- YOUR TASK -
Below is a block of records. Copy every line in it that contains the word "Slack".

- GIVEN RECORDS -
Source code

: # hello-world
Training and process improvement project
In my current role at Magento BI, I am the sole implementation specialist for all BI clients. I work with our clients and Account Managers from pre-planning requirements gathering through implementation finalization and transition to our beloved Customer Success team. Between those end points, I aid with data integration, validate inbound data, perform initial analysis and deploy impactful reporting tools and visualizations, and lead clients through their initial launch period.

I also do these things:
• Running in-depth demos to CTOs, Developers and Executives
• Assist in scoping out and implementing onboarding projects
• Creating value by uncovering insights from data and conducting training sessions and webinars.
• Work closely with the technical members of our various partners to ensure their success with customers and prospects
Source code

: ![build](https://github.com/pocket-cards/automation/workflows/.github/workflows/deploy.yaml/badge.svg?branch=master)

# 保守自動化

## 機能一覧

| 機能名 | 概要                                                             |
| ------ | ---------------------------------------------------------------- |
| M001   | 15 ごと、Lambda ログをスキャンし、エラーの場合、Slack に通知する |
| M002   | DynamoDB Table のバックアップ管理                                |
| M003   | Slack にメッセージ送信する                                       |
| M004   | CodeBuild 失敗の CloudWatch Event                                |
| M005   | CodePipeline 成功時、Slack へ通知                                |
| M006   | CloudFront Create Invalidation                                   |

- ANSWER SPACE -
| M001   | 15 ごと、Lambda ログをスキャンし、エラーの場合、Slack に通知する |
| M003   | Slack にメッセージ送信する                                       |
| M005   | CodePipeline 成功時、Slack へ通知                                |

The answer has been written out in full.